Dubai: Saudi Arabia will support Lebanon “all the way” to protect its stability, the Saudi finance minister said, after Qatar announced it would buy $500 million (Dh1.83 trillion) worth of US dollar bonds issued by Beirut to support the Lebanese economy.

Lebanon has one of the world’s highest levels of public debt as a proportion of national output and its economy is stagnant.

International lenders are seeking urgent reforms before releasing billions of dollars in investment, but Lebanon still has no government more than eight months after an election.

Qatar, which is locked in a bitter diplomatic dispute with Saudi Arabia and other Gulf states due to Doha’s support for extremism in the region, said on Monday it would invest $500 million in Lebanese government bonds to support the country’s economy.

Saudi Arabia didn’t wait long to respond after Qatar announced its decision to buy Lebanese bonds.

“We are interested to see stability in Lebanon and we will support Lebanon all the way,” Saudi Finance Minister Mohammad Al Jadaan told CNBC in Davos on Tuesday, providing no further details. “We are also determined to make sure that we play our role as a catalyst of stability in the region.”

Political disputes between a pro-Saudi bloc and the Iranian-backed Hezbollah have prevented the formation of a government since May, undermining plans for reforms that would unlock $11 billion in aid.

Saudi Arabia has been a long-standing supporter of Lebanese Prime Minister-designate Saad

Hariri, who has Saudi citizenship.

However relations with Lebanon are seen as less strong after Hariri was invited to Riyadh a year ago from where controversially resigned as prime minister, only to rescind his resignation when he reached Beirut.

Saudi Arabia denied holding him hostage.

Saudi Arabia, the United Arab Emirates, Bahrain and Egypt cut diplomatic, trade and transport ties with Qatar in June 2017 over accusations that Doha supports terrorism and is cosying up to their arch foe Iran.

Qatar’s purchase alone is unlikely to be a game changer for Lebanon.
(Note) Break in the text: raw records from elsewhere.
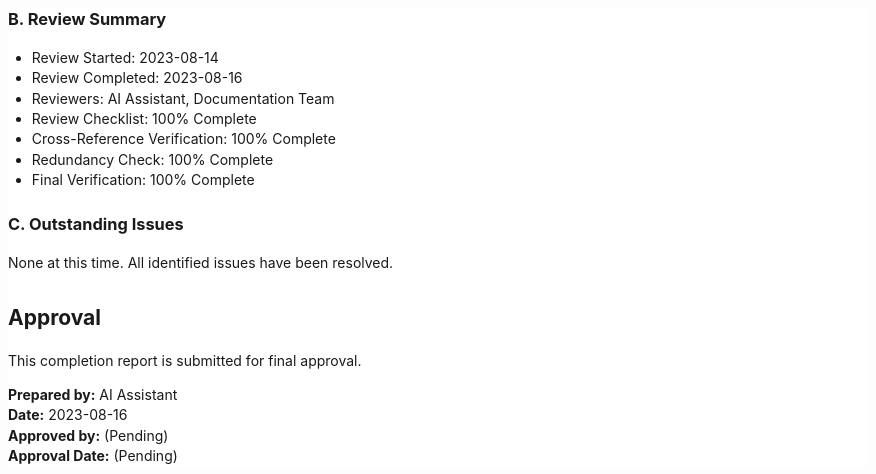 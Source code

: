 ### B. Review Summary
- Review Started: 2023-08-14
- Review Completed: 2023-08-16
- Reviewers: AI Assistant, Documentation Team
- Review Checklist: 100% Complete
- Cross-Reference Verification: 100% Complete
- Redundancy Check: 100% Complete
- Final Verification: 100% Complete

### C. Outstanding Issues
None at this time. All identified issues have been resolved.

## Approval

This completion report is submitted for final approval.

**Prepared by:** AI Assistant  
**Date:** 2023-08-16  
**Approved by:** (Pending)  
**Approval Date:** (Pending)  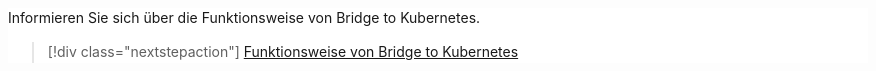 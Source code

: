 Informieren Sie sich über die Funktionsweise von Bridge to Kubernetes.

> [!div class="nextstepaction"]
> [Funktionsweise von Bridge to Kubernetes](overview-bridge-to-kubernetes.md)

[azds-cli]: /azure/dev-spaces/how-to/install-dev-spaces#install-the-client-side-tools
[azds-vs-code]: https://marketplace.visualstudio.com/items?itemName=azuredevspaces.azds
[azure-cli]: /cli/azure/install-azure-cli?view=azure-cli-lates&preserve-view=true
[azure-cloud-shell]: /azure/cloud-shell/w.md
[az-aks-get-credentials]: /cli/azure/aks?view=azure-cli-latest&preserve-view=true#az-aks-get-credentials
[az-aks-vs-code]: https://marketplace.visualstudio.com/items?itemName=ms-kubernetes-tools.vscode-aks-tools
[bike-sharing-github]: https://github.com/Microsoft/mindaro
[preview-terms]: https://azure.microsoft.com/support/legal/preview-supplemental-terms/
[bikeshelper-cs-breakpoint]: https://github.com/Microsoft/mindaro/blob/master/samples/BikeSharingApp/ReservationEngine/BikesHelper.cs#L26
[supported-regions]: https://azure.microsoft.com/global-infrastructure/services/?products=kubernetes-service
[troubleshooting]: /azure/dev-spaces/troubleshooting#fail-to-restore-original-configuration-of-deployment-on-cluster
[visual-studio]: https://www.visualstudio.com/vs/
[btk-extension]: https://marketplace.visualstudio.com/items?itemName=ms-azuretools.mindaro
[kubernetesLocalProcessConfig-yaml]: configure-bridge-to-kubernetes.md
[btk-overview-routing]: overview-bridge-to-kubernetes.md#using-routing-capabilities-for-developing-in-isolation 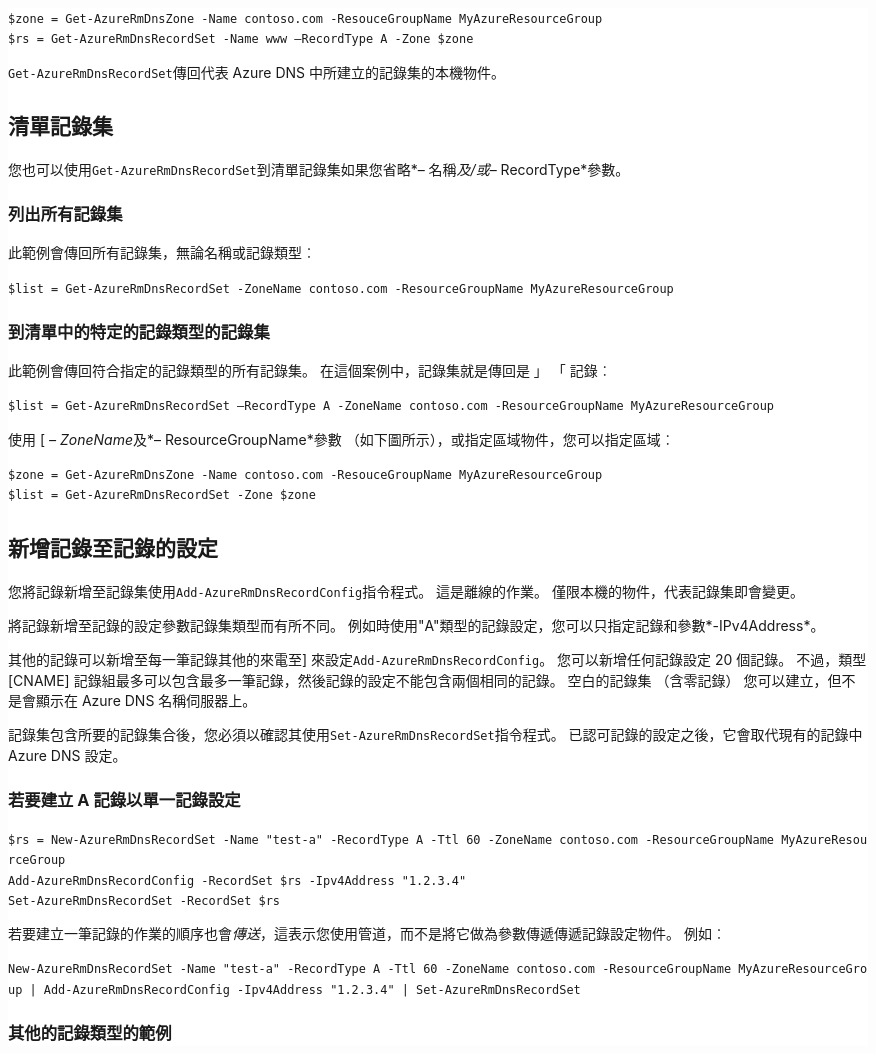     $zone = Get-AzureRmDnsZone -Name contoso.com -ResouceGroupName MyAzureResourceGroup
    $rs = Get-AzureRmDnsRecordSet -Name www –RecordType A -Zone $zone

`Get-AzureRmDnsRecordSet`傳回代表 Azure DNS 中所建立的記錄集的本機物件。

## <a name="list-record-sets"></a>清單記錄集

您也可以使用`Get-AzureRmDnsRecordSet`到清單記錄集如果您省略*– 名稱*及/或*– RecordType*參數。

### <a name="to-list-all-record-sets"></a>列出所有記錄集

此範例會傳回所有記錄集，無論名稱或記錄類型︰

    $list = Get-AzureRmDnsRecordSet -ZoneName contoso.com -ResourceGroupName MyAzureResourceGroup

### <a name="to-list-record-sets-of-a-given-record-type"></a>到清單中的特定的記錄類型的記錄集

此範例會傳回符合指定的記錄類型的所有記錄集。 在這個案例中，記錄集就是傳回是 」 「 記錄︰

    $list = Get-AzureRmDnsRecordSet –RecordType A -ZoneName contoso.com -ResourceGroupName MyAzureResourceGroup

使用 [ *– ZoneName*及*– ResourceGroupName*參數 （如下圖所示），或指定區域物件，您可以指定區域︰

    $zone = Get-AzureRmDnsZone -Name contoso.com -ResouceGroupName MyAzureResourceGroup
    $list = Get-AzureRmDnsRecordSet -Zone $zone

## <a name="add-a-record-to-a-record-set"></a>新增記錄至記錄的設定

您將記錄新增至記錄集使用`Add-AzureRmDnsRecordConfig`指令程式。 這是離線的作業。 僅限本機的物件，代表記錄集即會變更。

將記錄新增至記錄的設定參數記錄集類型而有所不同。 例如時使用"A"類型的記錄設定，您可以只指定記錄和參數*-IPv4Address*。

其他的記錄可以新增至每一筆記錄其他的來電至] 來設定`Add-AzureRmDnsRecordConfig`。 您可以新增任何記錄設定 20 個記錄。 不過，類型 [CNAME] 記錄組最多可以包含最多一筆記錄，然後記錄的設定不能包含兩個相同的記錄。 空白的記錄集 （含零記錄） 您可以建立，但不是會顯示在 Azure DNS 名稱伺服器上。

記錄集包含所要的記錄集合後，您必須以確認其使用`Set-AzureRmDnsRecordSet`指令程式。 已認可記錄的設定之後，它會取代現有的記錄中 Azure DNS 設定。

### <a name="to-create-an-a-record-set-with-a-single-record"></a>若要建立 A 記錄以單一記錄設定

    $rs = New-AzureRmDnsRecordSet -Name "test-a" -RecordType A -Ttl 60 -ZoneName contoso.com -ResourceGroupName MyAzureResourceGroup
    Add-AzureRmDnsRecordConfig -RecordSet $rs -Ipv4Address "1.2.3.4"
    Set-AzureRmDnsRecordSet -RecordSet $rs

若要建立一筆記錄的作業的順序也會*傳送*，這表示您使用管道，而不是將它做為參數傳遞傳遞記錄設定物件。 例如︰

    New-AzureRmDnsRecordSet -Name "test-a" -RecordType A -Ttl 60 -ZoneName contoso.com -ResourceGroupName MyAzureResourceGroup | Add-AzureRmDnsRecordConfig -Ipv4Address "1.2.3.4" | Set-AzureRmDnsRecordSet

### <a name="additional-record-type-examples"></a>其他的記錄類型的範例
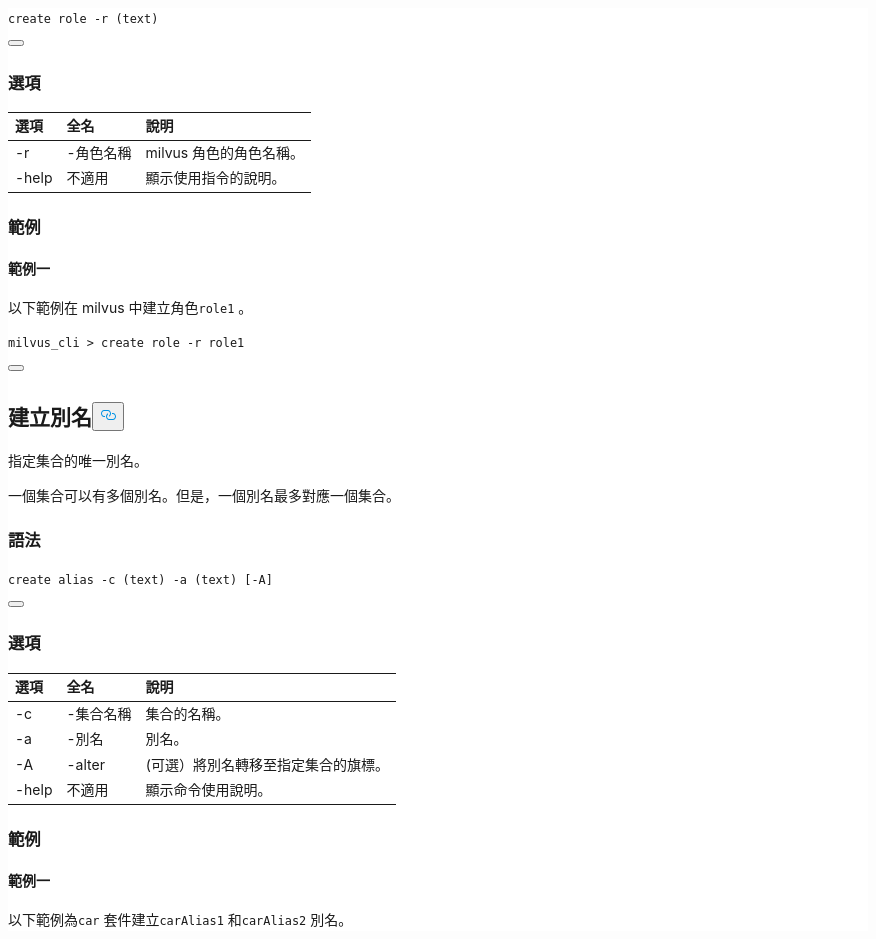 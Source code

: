 <pre><code translate="no" class="language-shell">create role -r (text)
<button class="copy-code-btn"></button></code></pre>
<h3 id="Options" class="common-anchor-header">選項</h3><table>
<thead>
<tr><th style="text-align:left">選項</th><th style="text-align:left">全名</th><th style="text-align:left">說明</th></tr>
</thead>
<tbody>
<tr><td style="text-align:left">-r</td><td style="text-align:left">-角色名稱</td><td style="text-align:left">milvus 角色的角色名稱。</td></tr>
<tr><td style="text-align:left">-help</td><td style="text-align:left">不適用</td><td style="text-align:left">顯示使用指令的說明。</td></tr>
</tbody>
</table>
<h3 id="Examples" class="common-anchor-header">範例</h3><h4 id="Example-1" class="common-anchor-header">範例一</h4><p>以下範例在 milvus 中建立角色<code translate="no">role1</code> 。</p>
<pre><code translate="no" class="language-shell">milvus_cli &gt; create role -r role1
<button class="copy-code-btn"></button></code></pre>
<h2 id="create-alias" class="common-anchor-header">建立別名<button data-href="#create-alias" class="anchor-icon" translate="no">
      <svg translate="no"
        aria-hidden="true"
        focusable="false"
        height="20"
        version="1.1"
        viewBox="0 0 16 16"
        width="16"
      >
        <path
          fill="#0092E4"
          fill-rule="evenodd"
          d="M4 9h1v1H4c-1.5 0-3-1.69-3-3.5S2.55 3 4 3h4c1.45 0 3 1.69 3 3.5 0 1.41-.91 2.72-2 3.25V8.59c.58-.45 1-1.27 1-2.09C10 5.22 8.98 4 8 4H4c-.98 0-2 1.22-2 2.5S3 9 4 9zm9-3h-1v1h1c1 0 2 1.22 2 2.5S13.98 12 13 12H9c-.98 0-2-1.22-2-2.5 0-.83.42-1.64 1-2.09V6.25c-1.09.53-2 1.84-2 3.25C6 11.31 7.55 13 9 13h4c1.45 0 3-1.69 3-3.5S14.5 6 13 6z"
        ></path>
      </svg>
    </button></h2><p>指定集合的唯一別名。</p>
<div class="alert note">一個集合可以有多個別名。但是，一個別名最多對應一個集合。</div>
<p><h3 id="create-alias">語法</h3></p>
<pre><code translate="no" class="language-shell">create <span class="hljs-built_in">alias</span> -c (text) -a (text) [-A]
<button class="copy-code-btn"></button></code></pre>
<p><h3 id="create-alias">選項</h3></p>
<table>
<thead>
<tr><th style="text-align:left">選項</th><th style="text-align:left">全名</th><th style="text-align:left">說明</th></tr>
</thead>
<tbody>
<tr><td style="text-align:left">-c</td><td style="text-align:left">-集合名稱</td><td style="text-align:left">集合的名稱。</td></tr>
<tr><td style="text-align:left">-a</td><td style="text-align:left">-別名</td><td style="text-align:left">別名。</td></tr>
<tr><td style="text-align:left">-A</td><td style="text-align:left">-alter</td><td style="text-align:left">(可選）將別名轉移至指定集合的旗標。</td></tr>
<tr><td style="text-align:left">-help</td><td style="text-align:left">不適用</td><td style="text-align:left">顯示命令使用說明。</td></tr>
</tbody>
</table>
<p><h3 id="create-alias">範例</h3></p>
<p><h4>範例一</h4></p>
<p>以下範例為<code translate="no">car</code> 套件建立<code translate="no">carAlias1</code> 和<code translate="no">carAlias2</code> 別名。</p> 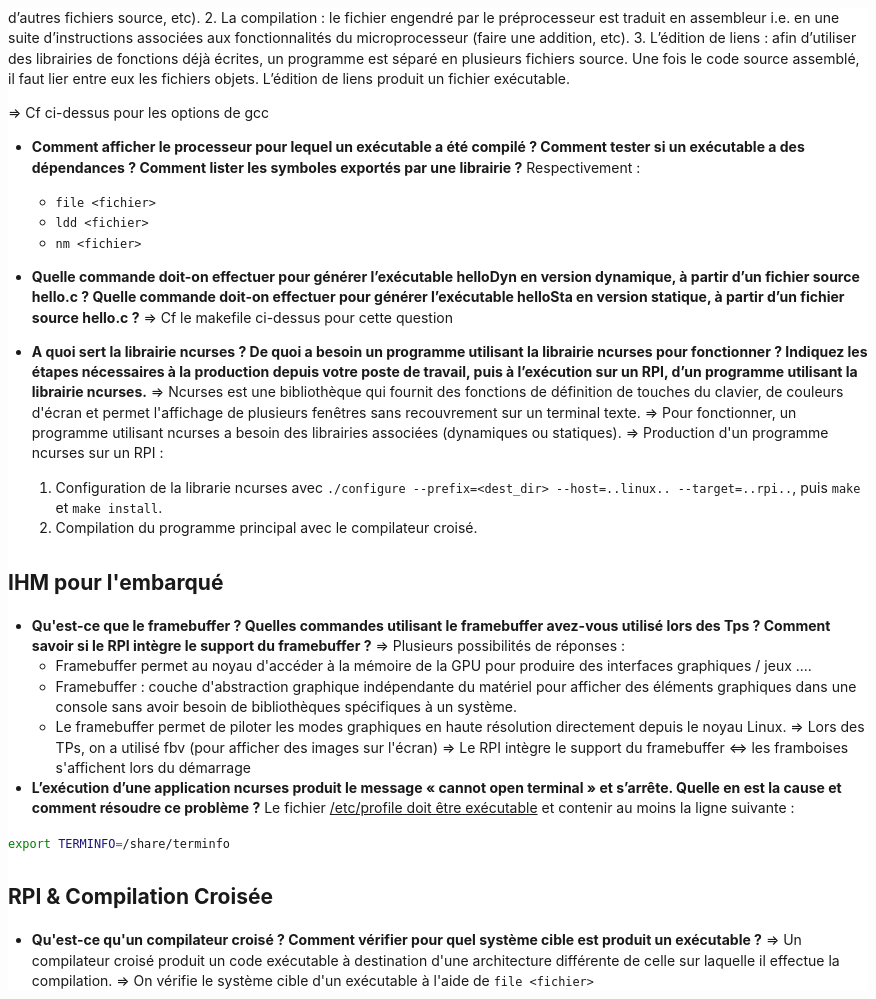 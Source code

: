 d’autres fichiers source, etc).
2. La compilation : le fichier engendré par le préprocesseur est traduit en assembleur i.e. en
une suite d’instructions associées aux fonctionnalités du microprocesseur (faire une
addition, etc).
3. L’édition de liens : afin d’utiliser des librairies de fonctions déjà écrites, un programme est
séparé en plusieurs fichiers source. Une fois le code source assemblé, il faut lier entre eux
les fichiers objets. L’édition de liens produit un fichier exécutable.

=> Cf ci-dessus pour les options de gcc

+ **Comment afficher le processeur pour lequel un exécutable a été compilé ? Comment
tester si un exécutable a des dépendances ? Comment lister les symboles exportés par une
librairie ?**
Respectivement :
  + `file <fichier>` 
  + `ldd <fichier>`
  + `nm <fichier>`

+ **Quelle commande doit-on effectuer pour générer l’exécutable helloDyn en version
dynamique, à partir d’un fichier source hello.c ? Quelle commande doit-on effectuer pour
générer l’exécutable helloSta en version statique, à partir d’un fichier source hello.c ?**
=> Cf le makefile ci-dessus pour cette question

+ **A quoi sert la librairie ncurses ? De quoi a besoin un programme utilisant la librairie
ncurses pour fonctionner ? Indiquez les étapes nécessaires à la production depuis votre
poste de travail, puis à l’exécution sur un RPI, d’un programme utilisant la librairie ncurses.**
=> Ncurses est une bibliothèque qui fournit des fonctions de définition de touches du clavier, de
couleurs d'écran et permet l'affichage de plusieurs fenêtres sans recouvrement sur un terminal
texte.
=> Pour fonctionner, un programme utilisant ncurses a besoin des librairies associées (dynamiques ou statiques).
=> Production d'un programme ncurses sur un RPI :
   1. Configuration de la librarie ncurses avec `./configure --prefix=<dest_dir> --host=..linux.. --target=..rpi..`, puis `make` et `make install`.
   2. Compilation du programme principal avec le compilateur croisé.

## IHM pour l'embarqué
+ **Qu'est-ce que le framebuffer ? Quelles commandes utilisant le framebuffer avez-vous
utilisé lors des Tps ? Comment savoir si le RPI intègre le support du framebuffer ?**
=> Plusieurs possibilités de réponses :
    + Framebuffer permet au noyau d'accéder à la mémoire de la GPU pour produire des interfaces
graphiques / jeux ....
    + Framebuffer : couche d'abstraction graphique indépendante du matériel pour afficher des
éléments graphiques dans une console sans avoir besoin de bibliothèques spécifiques à un
système.
   + Le framebuffer permet de piloter les modes graphiques en haute résolution directement depuis le noyau Linux.
=> Lors des TPs, on a utilisé fbv (pour afficher des images sur l'écran)
=> Le RPI intègre le support du framebuffer <=> les framboises s'affichent lors du démarrage
+ **L’exécution d’une application ncurses produit le message « cannot open terminal » et
s’arrête. Quelle en est la cause et comment résoudre ce problème ?**
Le fichier <ins>/etc/profile doit être exécutable</ins> et contenir au moins la ligne suivante :
```bash
export TERMINFO=/share/terminfo
```
## RPI & Compilation Croisée
+ **Qu'est-ce qu'un compilateur croisé ? Comment vérifier pour quel système cible est produit
un exécutable ?**
=> Un compilateur croisé produit un code exécutable à destination d'une architecture différente de celle sur laquelle il effectue la compilation.
=> On vérifie le système cible d'un exécutable à l'aide de `file <fichier>`
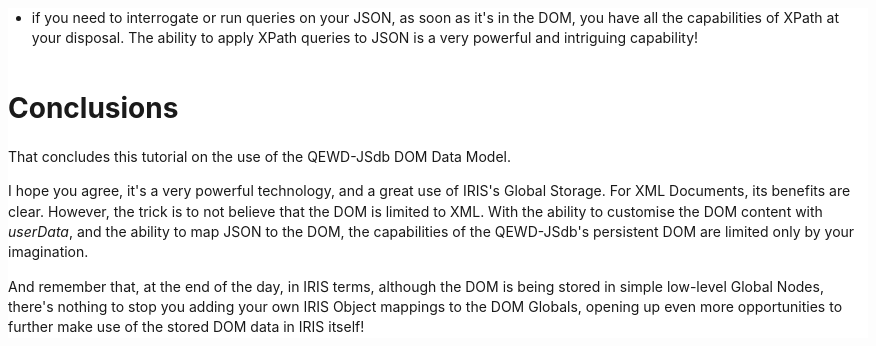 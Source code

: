 - if you need to interrogate or run queries on your JSON, as soon as it's in the DOM, you
have all the capabilities of XPath at your disposal.  The ability to apply XPath queries
to JSON is a very powerful and intriguing capability!



# Conclusions

That concludes this tutorial on the use of the QEWD-JSdb DOM Data Model.

I hope you agree, it's a very powerful technology, and a great use of IRIS's Global
Storage.  For XML Documents, its benefits are clear.  However, the trick is to
not believe that the DOM is limited to XML.  With the ability to customise the DOM
content with *userData*, and the ability to map JSON to the DOM, the capabilities
of the QEWD-JSdb's persistent DOM are limited only by your imagination.

And remember that, at the end of the day, in IRIS terms, although the DOM is being
stored in simple low-level Global Nodes, there's nothing to stop you adding your own
IRIS Object mappings to the DOM Globals, opening up even more opportunities to
further make use of the stored DOM data in IRIS itself!













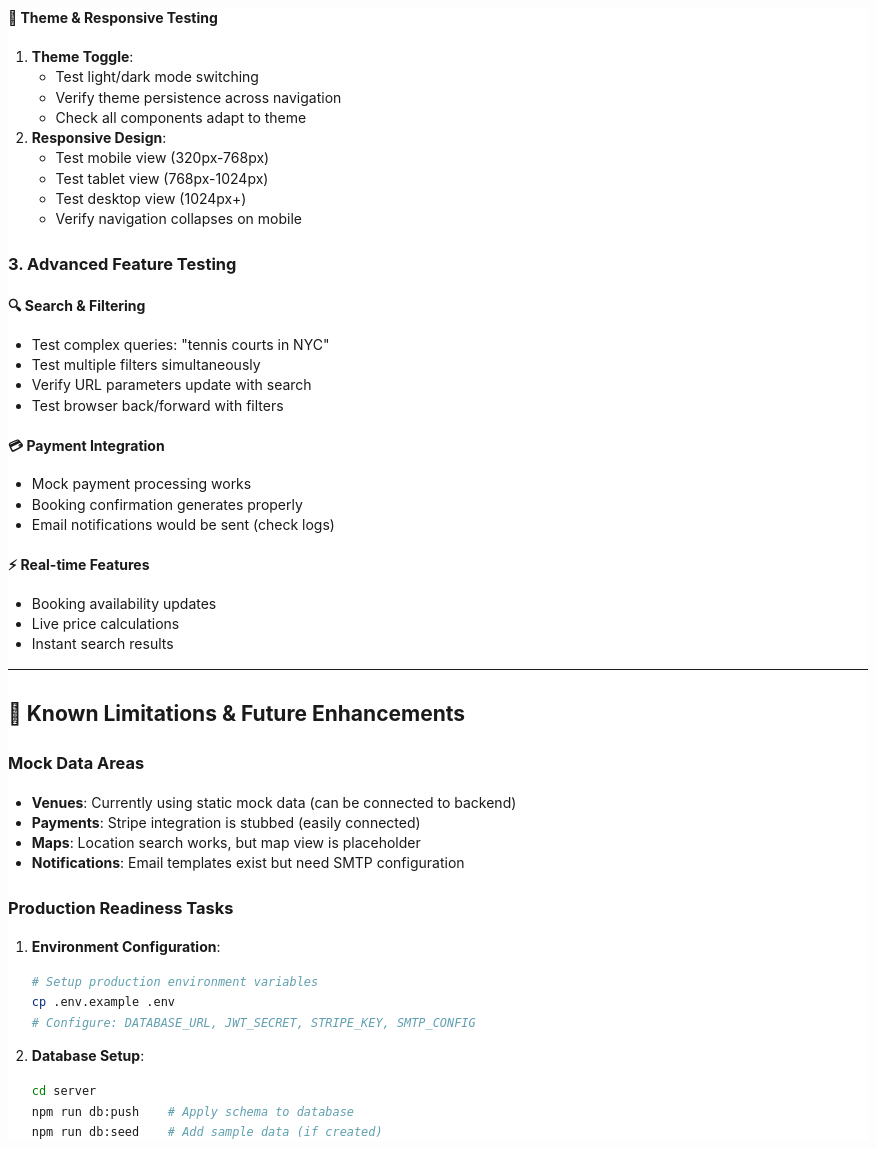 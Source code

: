 #### **🌙 Theme & Responsive Testing**
1. **Theme Toggle**:
   - Test light/dark mode switching
   - Verify theme persistence across navigation
   - Check all components adapt to theme
2. **Responsive Design**:
   - Test mobile view (320px-768px)
   - Test tablet view (768px-1024px)
   - Test desktop view (1024px+)
   - Verify navigation collapses on mobile

### **3. Advanced Feature Testing**

#### **🔍 Search & Filtering**
- Test complex queries: "tennis courts in NYC"
- Test multiple filters simultaneously
- Verify URL parameters update with search
- Test browser back/forward with filters

#### **💳 Payment Integration**
- Mock payment processing works
- Booking confirmation generates properly
- Email notifications would be sent (check logs)

#### **⚡ Real-time Features**
- Booking availability updates
- Live price calculations
- Instant search results

---

## 🐛 Known Limitations & Future Enhancements

### **Mock Data Areas**
- **Venues**: Currently using static mock data (can be connected to backend)
- **Payments**: Stripe integration is stubbed (easily connected)
- **Maps**: Location search works, but map view is placeholder
- **Notifications**: Email templates exist but need SMTP configuration

### **Production Readiness Tasks**
1. **Environment Configuration**:
   ```bash
   # Setup production environment variables
   cp .env.example .env
   # Configure: DATABASE_URL, JWT_SECRET, STRIPE_KEY, SMTP_CONFIG
   ```

2. **Database Setup**:
   ```bash
   cd server
   npm run db:push    # Apply schema to database
   npm run db:seed    # Add sample data (if created)
   ```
The central bank has maintained stability through stimulus measures and financial engineering, made possible by the billions of dollars placed in Lebanese banks by the nation’s diaspora.

As deposit inflows have slowed and reached an estimated $4 billion to $5 billion in 2018, Moody’s Investors Service said Lebanon would need as much as $7 billion to cover this year’s fiscal deficit and Eurobond maturities without tapping foreign-exchange reserves.

Lebanon’s public debt, estimated at over 160 per cent of gross domestic product this year, is projected to rise to near 180 per cent by 2023, second only to Japan’s, according to the International Monetary Fund. Moody’s downgraded Lebanon’s credit rating deeper into junk on Tuesday, hours after Qatar unveiled its plan.